- Task instructions:
The copy should hold exactly the lines below from the one that contains "1. Click **Create" through the one that contains "record every second." and nothing else, so no pictures.

- - - - -

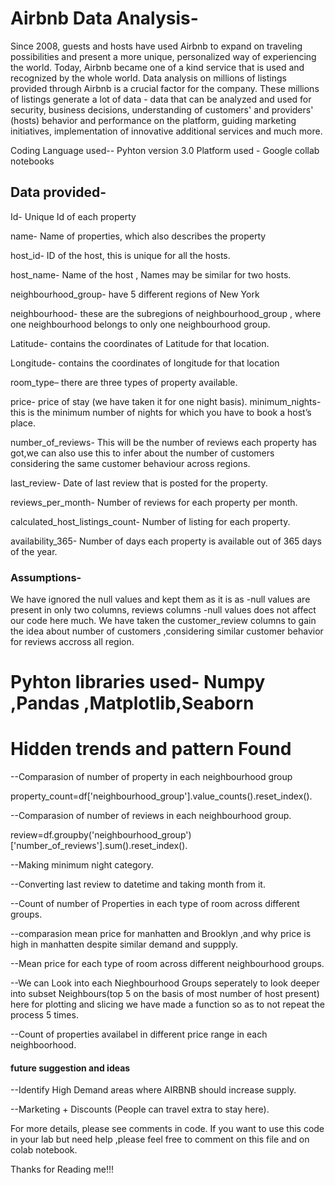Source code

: # Airbnb Data Analysis-

Since 2008, guests and hosts have used Airbnb to expand on traveling possibilities and present a more unique, personalized way of experiencing the world. Today, Airbnb became one of a kind service that is used and recognized by the whole world. Data analysis on millions of listings provided through Airbnb is a crucial factor for the company. These millions of listings generate a lot of data - data that can be analyzed and used for security, business decisions, understanding of customers' and providers' (hosts) behavior and performance on the platform, guiding marketing initiatives, implementation of innovative additional services and much more.

Coding Language used-- Pyhton version 3.0
Platform used - Google collab notebooks

## Data provided-

Id-  Unique Id of each property

name- Name of properties, which also describes the property 

host_id- ID of the host, this is unique for all the hosts.

host_name- Name of the host , Names may be similar for two hosts.

neighbourhood_group-  have 5 different regions of New York

neighbourhood-   these are the subregions of neighbourhood_group , where one neighbourhood belongs to only one neighbourhood group.

Latitude-  contains the coordinates of Latitude for that location.

Longitude-  contains the coordinates of longitude for that location

room_type– there are three types of property available.

price-   price of stay (we have taken it for one night basis).
minimum_nights-   this is the minimum number of nights for which you have to book a host’s place.

number_of_reviews-  This will be the number of reviews each property has got,we can also use this to infer about the number of customers considering the same customer behaviour across regions.

last_review-  Date of last review that is posted for the property.

reviews_per_month-   Number of reviews for each property per month.

calculated_host_listings_count-  Number of listing for each property.

availability_365-  Number of days each property is available out of 365 days of the year.



### Assumptions-
We have ignored the null values and kept them as it is as 
-null values are present in only two columns, reviews columns
-null values does not affect our code here much.
We have taken the customer_review columns to gain the idea about number of customers ,considering similar customer behavior for reviews accross all region.


# Pyhton libraries used- Numpy ,Pandas ,Matplotlib,Seaborn

# Hidden trends and pattern Found



--Comparasion of number of property in each neighbourhood group


property_count=df['neighbourhood_group'].value_counts().reset_index().

--Comparasion of number of reviews in each neighbourhood group.

review=df.groupby('neighbourhood_group')['number_of_reviews'].sum().reset_index().

--Making minimum night category.

--Converting last review to datetime and taking month from it.

--Count of number of Properties in each type of room across different groups.

--comparasion mean price for manhatten and Brooklyn ,and why price is high in manhatten despite similar demand and suppply.

--Mean price for each type of room across different neighbourhood groups.

--We can Look into each Nieghbourhood Groups seperately to look deeper into subset Neighbours(top 5 on the basis of most number of host present)
here for plotting and slicing we have made a function so as to not repeat the process 5 times.


--Count of properties availabel in different price range in each neighboorhood.

#### future suggestion and ideas

--Identify High Demand areas where AIRBNB should increase supply.

--Marketing + Discounts (People can travel extra to stay here).


For more details, please see comments in code. If you want to use this code in your lab but need help ,please feel free to comment on this file and on colab notebook.

Thanks for Reading me!!!
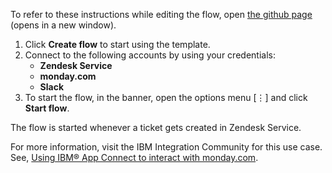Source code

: To refer to these instructions while editing the flow, open [the github page](https://github.com/ot4i/app-connect-templates/tree/master/resources/markdown/?_instructions.md) (opens in a new window).

1. Click **Create flow** to start using the template.
2. Connect to the following accounts by using your credentials:
   - **Zendesk Service** 
   - **monday.com**
   - **Slack**
3. To start the flow, in the banner, open the options menu [⋮] and click **Start flow**.

The flow is started whenever a ticket gets created in Zendesk Service.

For more information, visit the IBM Integration Community for this use case. See, [Using IBM® App Connect to interact with monday.com](https://community.ibm.com/community/user/integration/blogs/shamini-arumugam1/2022/09/01/using-ibm-app-connect-to-interact-with-mondaycom).

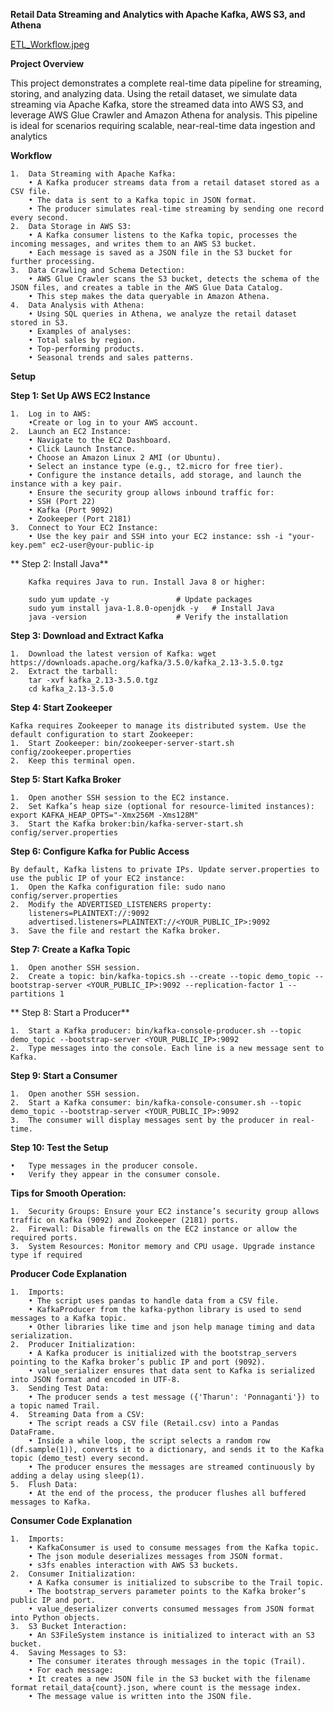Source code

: **Retail Data Streaming and Analytics with Apache Kafka, AWS S3, and Athena**

[ETL_Workflow.jpeg](https://github.com/TTharun3/Retail_Data_ETL_Kafka_S3_Athena_For_DISH_Team/blob/main/ETL_Workflow.jpeg)

**Project Overview**

This project demonstrates a complete real-time data pipeline for streaming, storing, and analyzing data. Using the retail dataset, we simulate data streaming via Apache Kafka, store the streamed data into AWS S3, and leverage AWS Glue Crawler and Amazon Athena for analysis. This pipeline is ideal for scenarios requiring scalable, near-real-time data ingestion and analytics

**Workflow**

	1.	Data Streaming with Apache Kafka:
		• A Kafka producer streams data from a retail dataset stored as a CSV file.
		• The data is sent to a Kafka topic in JSON format.
		• The producer simulates real-time streaming by sending one record every second.
	2.	Data Storage in AWS S3:
		• A Kafka consumer listens to the Kafka topic, processes the incoming messages, and writes them to an AWS S3 bucket.
		• Each message is saved as a JSON file in the S3 bucket for further processing.
	3.	Data Crawling and Schema Detection:
		• AWS Glue Crawler scans the S3 bucket, detects the schema of the JSON files, and creates a table in the AWS Glue Data Catalog.
		• This step makes the data queryable in Amazon Athena.
	4.	Data Analysis with Athena:
		• Using SQL queries in Athena, we analyze the retail dataset stored in S3.
		• Examples of analyses:
		• Total sales by region.
		• Top-performing products.
		• Seasonal trends and sales patterns.

**Setup**

**Step 1: Set Up AWS EC2 Instance**

	1.	Log in to AWS:
		•Create or log in to your AWS account.
	2.	Launch an EC2 Instance:
		• Navigate to the EC2 Dashboard.
		• Click Launch Instance.
		• Choose an Amazon Linux 2 AMI (or Ubuntu).
		• Select an instance type (e.g., t2.micro for free tier).
		• Configure the instance details, add storage, and launch the instance with a key pair.
		• Ensure the security group allows inbound traffic for:
		• SSH (Port 22)
		• Kafka (Port 9092)
		• Zookeeper (Port 2181)
	3.	Connect to Your EC2 Instance:
		• Use the key pair and SSH into your EC2 instance: ssh -i "your-key.pem" ec2-user@your-public-ip
  
** Step 2: Install Java**

		Kafka requires Java to run. Install Java 8 or higher:

  		sudo yum update -y               # Update packages
		sudo yum install java-1.8.0-openjdk -y   # Install Java
		java -version                    # Verify the installation

  
**Step 3: Download and Extract Kafka**

	1.	Download the latest version of Kafka: wget https://downloads.apache.org/kafka/3.5.0/kafka_2.13-3.5.0.tgz
 	2.	Extract the tarball: 
  		tar -xvf kafka_2.13-3.5.0.tgz
		cd kafka_2.13-3.5.0
  
**Step 4: Start Zookeeper**

	Kafka requires Zookeeper to manage its distributed system. Use the default configuration to start Zookeeper:
	1.	Start Zookeeper: bin/zookeeper-server-start.sh config/zookeeper.properties
 	2.	Keep this terminal open.

**Step 5: Start Kafka Broker**

	1.	Open another SSH session to the EC2 instance.
	2.	Set Kafka’s heap size (optional for resource-limited instances): export KAFKA_HEAP_OPTS="-Xmx256M -Xms128M"
 	3.	Start the Kafka broker:bin/kafka-server-start.sh config/server.properties

**Step 6: Configure Kafka for Public Access**

	By default, Kafka listens to private IPs. Update server.properties to use the public IP of your EC2 instance:
	1.	Open the Kafka configuration file: sudo nano config/server.properties
 	2.	Modify the ADVERTISED_LISTENERS property:
  		listeners=PLAINTEXT://:9092
		advertised.listeners=PLAINTEXT://<YOUR_PUBLIC_IP>:9092
  	3.	Save the file and restart the Kafka broker.

**Step 7: Create a Kafka Topic**

	1.	Open another SSH session.
	2.	Create a topic: bin/kafka-topics.sh --create --topic demo_topic --bootstrap-server <YOUR_PUBLIC_IP>:9092 --replication-factor 1 --partitions 1

** Step 8: Start a Producer**

	1.	Start a Kafka producer: bin/kafka-console-producer.sh --topic demo_topic --bootstrap-server <YOUR_PUBLIC_IP>:9092
 	2.	Type messages into the console. Each line is a new message sent to Kafka.

**Step 9: Start a Consumer**

	1.	Open another SSH session.
	2.	Start a Kafka consumer: bin/kafka-console-consumer.sh --topic demo_topic --bootstrap-server <YOUR_PUBLIC_IP>:9092
 	3.	The consumer will display messages sent by the producer in real-time.

**Step 10: Test the Setup**

	•	Type messages in the producer console.
	•	Verify they appear in the consumer console.

**Tips for Smooth Operation:**

	1.	Security Groups: Ensure your EC2 instance’s security group allows traffic on Kafka (9092) and Zookeeper (2181) ports.
	2.	Firewall: Disable firewalls on the EC2 instance or allow the required ports.
	3.	System Resources: Monitor memory and CPU usage. Upgrade instance type if required



**Producer Code Explanation**

	1.	Imports:
		• The script uses pandas to handle data from a CSV file.
		• KafkaProducer from the kafka-python library is used to send messages to a Kafka topic.
		• Other libraries like time and json help manage timing and data serialization.
	2.	Producer Initialization:
		• A Kafka producer is initialized with the bootstrap_servers pointing to the Kafka broker’s public IP and port (9092).
		• value_serializer ensures that data sent to Kafka is serialized into JSON format and encoded in UTF-8.
	3.	Sending Test Data:
		• The producer sends a test message ({'Tharun': 'Ponnaganti'}) to a topic named Trail.
	4.	Streaming Data from a CSV:
		• The script reads a CSV file (Retail.csv) into a Pandas DataFrame.
		• Inside a while loop, the script selects a random row (df.sample(1)), converts it to a dictionary, and sends it to the Kafka topic (demo_test) every second.
		• The producer ensures the messages are streamed continuously by adding a delay using sleep(1).
	5.	Flush Data:
		• At the end of the process, the producer flushes all buffered messages to Kafka.

**Consumer Code Explanation**

	1.	Imports:
		• KafkaConsumer is used to consume messages from the Kafka topic.
		• The json module deserializes messages from JSON format.
		• s3fs enables interaction with AWS S3 buckets.
	2.	Consumer Initialization:
		• A Kafka consumer is initialized to subscribe to the Trail topic.
		• The bootstrap_servers parameter points to the Kafka broker’s public IP and port.
		• value_deserializer converts consumed messages from JSON format into Python objects.
	3.	S3 Bucket Interaction:
		• An S3FileSystem instance is initialized to interact with an S3 bucket.
	4.	Saving Messages to S3:
		• The consumer iterates through messages in the topic (Trail).
		• For each message:
		• It creates a new JSON file in the S3 bucket with the filename format retail_data{count}.json, where count is the message index.
		• The message value is written into the JSON file.


  

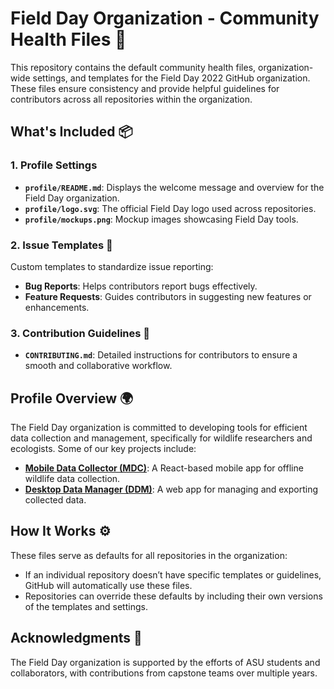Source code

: # Field Day Organization - Community Health Files 🌿

This repository contains the default community health files, organization-wide settings, and templates for the Field Day 2022 GitHub organization. These files ensure consistency and provide helpful guidelines for contributors across all repositories within the organization.

## What's Included 📦

### 1. **Profile Settings**
- **`profile/README.md`**: Displays the welcome message and overview for the Field Day organization.
- **`profile/logo.svg`**: The official Field Day logo used across repositories.
- **`profile/mockups.png`**: Mockup images showcasing Field Day tools.

### 2. **Issue Templates** 📝
Custom templates to standardize issue reporting:
- **Bug Reports**: Helps contributors report bugs effectively.
- **Feature Requests**: Guides contributors in suggesting new features or enhancements.

### 3. **Contribution Guidelines** 🤝
- **`CONTRIBUTING.md`**: Detailed instructions for contributors to ensure a smooth and collaborative workflow.

## Profile Overview 🌍

The Field Day organization is committed to developing tools for efficient data collection and management, specifically for wildlife researchers and ecologists. Some of our key projects include:
- **[Mobile Data Collector (MDC)](https://github.com/Field-Day-2022/mobile-data-collector)**: A React-based mobile app for offline wildlife data collection.
- **[Desktop Data Manager (DDM)](https://github.com/Field-Day-2022/desktop-data-manager)**: A web app for managing and exporting collected data.

## How It Works ⚙️

These files serve as defaults for all repositories in the organization:
- If an individual repository doesn’t have specific templates or guidelines, GitHub will automatically use these files.
- Repositories can override these defaults by including their own versions of the templates and settings.

## Acknowledgments 🙏

The Field Day organization is supported by the efforts of ASU students and collaborators, with contributions from capstone teams over multiple years.

[def]: https://github.com/Field-Day-2022/desktop-data-manager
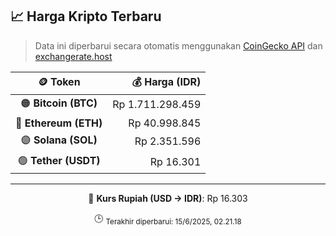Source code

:

<!-- HARGA_KRIPTO -->
## 📈 Harga Kripto Terbaru

> Data ini diperbarui secara otomatis menggunakan [CoinGecko API](https://www.coingecko.com/) dan [exchangerate.host](https://exchangerate.host/)

<div align="center">

| 🪙 Token | 💰 Harga (IDR) |
|:------:|---------------:|
| 🟠 **Bitcoin (BTC)**   | Rp 1.711.298.459 |
| 🔵 **Ethereum (ETH)**  | Rp 40.998.845 |
| 🟣 **Solana (SOL)**    | Rp 2.351.596 |
| 🟢 **Tether (USDT)**   | Rp 16.301 |

---

💱 **Kurs Rupiah (USD → IDR)**: Rp 16.303

🕒 <sub>Terakhir diperbarui: 15/6/2025, 02.21.18</sub>

</div>
<!-- /HARGA_KRIPTO -->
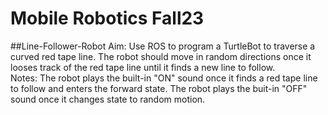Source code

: # Mobile Robotics Fall23
##Line-Follower-Robot
Aim: Use ROS to program a TurtleBot to traverse a curved red tape line. The robot should move in random directions once it looses track of the red tape line until it finds a new line to follow.  
Notes: The robot plays the built-in "ON" sound once it finds a red tape line to follow and enters the forward state. The robot plays the buit-in "OFF" sound once it changes state to random motion.   
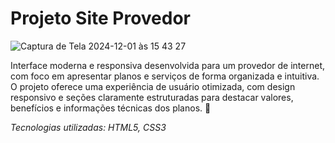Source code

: # Projeto Site Provedor

![Captura de Tela 2024-12-01 às 15 43 27](https://github.com/user-attachments/assets/ec4b23f2-b491-40d8-acfc-5b1ff3fdaf3c)

Interface moderna e responsiva desenvolvida para um provedor de internet, com foco em apresentar planos e serviços de forma organizada e intuitiva. O projeto oferece uma experiência de usuário otimizada, com design responsivo e seções claramente estruturadas para destacar valores, benefícios e informações técnicas dos planos. 🚀

*Tecnologias utilizadas: HTML5, CSS3*
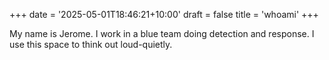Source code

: +++
date = '2025-05-01T18:46:21+10:00'
draft = false
title = 'whoami'
+++

My name is Jerome. I work in a blue team doing detection and response. I use this space to think out loud-quietly.
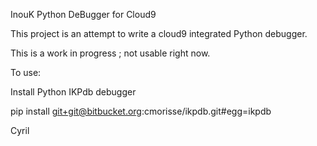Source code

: InouK Python DeBugger for Cloud9

This project is an attempt to write a cloud9 integrated Python debugger.

This is a work in progress ; not usable right now.


To use:

Install Python IKPdb debugger

pip install git+git@bitbucket.org:cmorisse/ikpdb.git#egg=ikpdb





Cyril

- - - - -

- Solution to this task:
1. Click **Create flow** to start using the template.
2. Connect to the following accounts by using your credentials:
   - **Zendesk Service** 
   - **monday.com**
   - **Slack**
3. To start the flow, in the banner, open the options menu [⋮] and click **Start flow**.

The flow is started whenever a ticket gets created in Zendesk Service.

For more information, visit the IBM Integration Community for this use case. See, [Using IBM® App Connect to interact with monday.com](https://community.ibm.com/community/user/integration/blogs/shamini-arumugam1/2022/09/01/using-ibm-app-connect-to-interact-with-mondaycom).

Source code

: **Retail Data Streaming and Analytics with Apache Kafka, AWS S3, and Athena**

[ETL_Workflow.jpeg](https://github.com/TTharun3/Retail_Data_ETL_Kafka_S3_Athena_For_DISH_Team/blob/main/ETL_Workflow.jpeg)

**Project Overview**

This project demonstrates a complete real-time data pipeline for streaming, storing, and analyzing data. Using the retail dataset, we simulate data streaming via Apache Kafka, store the streamed data into AWS S3, and leverage AWS Glue Crawler and Amazon Athena for analysis. This pipeline is ideal for scenarios requiring scalable, near-real-time data ingestion and analytics

**Workflow**

	1.	Data Streaming with Apache Kafka:
		• A Kafka producer streams data from a retail dataset stored as a CSV file.
		• The data is sent to a Kafka topic in JSON format.
		• The producer simulates real-time streaming by sending one record every second.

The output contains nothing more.